**What needs to be done**
Could you output, exactly and with nothing else, every line from the one that contains "in retrieval accuracy." through the last line of the listing below?

**Material to process**
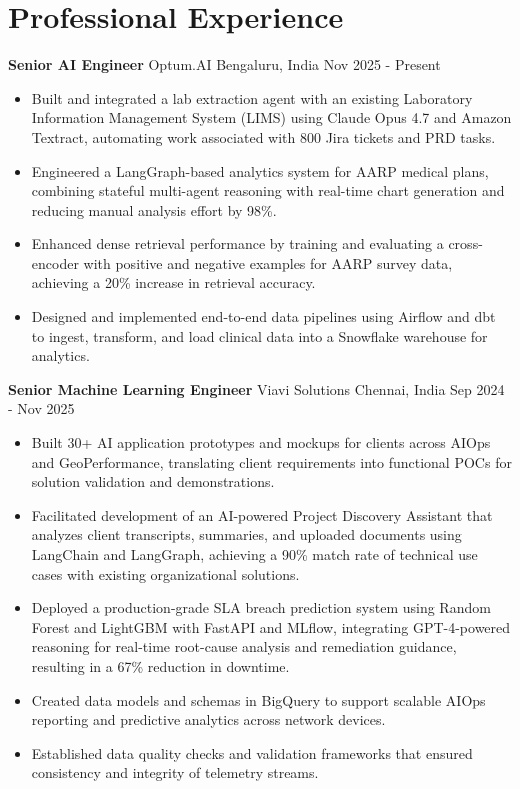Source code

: \documentclass[10pt,a4paper]{article}
\newcommand{\role}[4]{\textbf{#1} \textbar{} #2 \hfill #3 \textbar{} #4\par}
\begin{document}
\section{Professional Experience}
\role{Senior AI Engineer}{Optum.AI}{Bengaluru, India}{Nov 2025 - Present}
\begin{itemize}
  \item Built and integrated a lab extraction agent with an existing Laboratory Information Management System (LIMS) using Claude Opus 4.7 and Amazon Textract, automating work associated with 800 Jira tickets and PRD tasks.
  \item Engineered a LangGraph-based analytics system for AARP medical plans, combining stateful multi-agent reasoning with real-time chart generation and reducing manual analysis effort by 98\%.
  \item Enhanced dense retrieval performance by training and evaluating a cross-encoder with positive and negative examples for AARP survey data, achieving a 20\% increase in retrieval accuracy.
  \item Designed and implemented end-to-end data pipelines using Airflow and dbt to ingest, transform, and load clinical data into a Snowflake warehouse for analytics.
\end{itemize}
\vspace{3pt}
\role{Senior Machine Learning Engineer}{Viavi Solutions}{Chennai, India}{Sep 2024 - Nov 2025}
\begin{itemize}
  \item Built 30+ AI application prototypes and mockups for clients across AIOps and GeoPerformance, translating client requirements into functional POCs for solution validation and demonstrations.
  \item Facilitated development of an AI-powered Project Discovery Assistant that analyzes client transcripts, summaries, and uploaded documents using LangChain and LangGraph, achieving a 90\% match rate of technical use cases with existing organizational solutions.
  \item Deployed a production-grade SLA breach prediction system using Random Forest and LightGBM with FastAPI and MLflow, integrating GPT-4-powered reasoning for real-time root-cause analysis and remediation guidance, resulting in a 67\% reduction in downtime.
  \item Created data models and schemas in BigQuery to support scalable AIOps reporting and predictive analytics across network devices.
  \item Established data quality checks and validation frameworks that ensured consistency and integrity of telemetry streams.
\end{itemize}
\end{document}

**Result below**
  \item Enhanced dense retrieval performance by training and evaluating a cross-encoder with positive and negative examples for AARP survey data, achieving a 20\% increase in retrieval accuracy.
  \item Designed and implemented end-to-end data pipelines using Airflow and dbt to ingest, transform, and load clinical data into a Snowflake warehouse for analytics.
\end{itemize}
\vspace{3pt}
\role{Senior Machine Learning Engineer}{Viavi Solutions}{Chennai, India}{Sep 2024 - Nov 2025}
\begin{itemize}
  \item Built 30+ AI application prototypes and mockups for clients across AIOps and GeoPerformance, translating client requirements into functional POCs for solution validation and demonstrations.
  \item Facilitated development of an AI-powered Project Discovery Assistant that analyzes client transcripts, summaries, and uploaded documents using LangChain and LangGraph, achieving a 90\% match rate of technical use cases with existing organizational solutions.
  \item Deployed a production-grade SLA breach prediction system using Random Forest and LightGBM with FastAPI and MLflow, integrating GPT-4-powered reasoning for real-time root-cause analysis and remediation guidance, resulting in a 67\% reduction in downtime.
  \item Created data models and schemas in BigQuery to support scalable AIOps reporting and predictive analytics across network devices.
  \item Established data quality checks and validation frameworks that ensured consistency and integrity of telemetry streams.
\end{itemize}
\end{document}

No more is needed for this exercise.